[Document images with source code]

┄┄┄┄┄┄

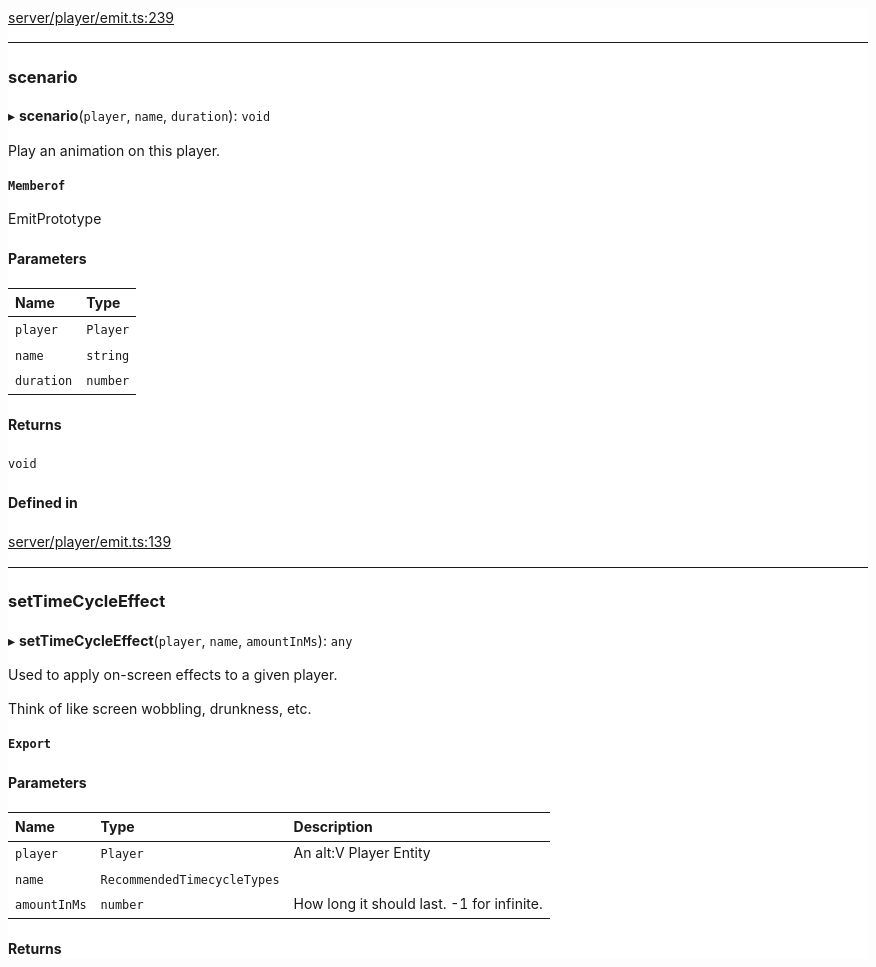 [server/player/emit.ts:239](https://github.com/Stuyk/altv-athena/blob/9c488f0/src/core/server/player/emit.ts#L239)

___

### scenario

▸ **scenario**(`player`, `name`, `duration`): `void`

Play an animation on this player.

**`Memberof`**

EmitPrototype

#### Parameters

| Name | Type |
| :------ | :------ |
| `player` | `Player` |
| `name` | `string` |
| `duration` | `number` |

#### Returns

`void`

#### Defined in

[server/player/emit.ts:139](https://github.com/Stuyk/altv-athena/blob/9c488f0/src/core/server/player/emit.ts#L139)

___

### setTimeCycleEffect

▸ **setTimeCycleEffect**(`player`, `name`, `amountInMs`): `any`

Used to apply on-screen effects to a given player.

Think of like screen wobbling, drunkness, etc.

**`Export`**

#### Parameters

| Name | Type | Description |
| :------ | :------ | :------ |
| `player` | `Player` | An alt:V Player Entity |
| `name` | `RecommendedTimecycleTypes` |  |
| `amountInMs` | `number` | How long it should last. -1 for infinite. |

#### Returns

┄┄┄┄┄┄

= EXERCISE REQUIREMENTS =
Where a line above contains the word "duration", copy that line.

= OUTPUT FOR THIS EXERCISE =
▸ **scenario**(`player`, `name`, `duration`): `void`
| `duration` | `number` |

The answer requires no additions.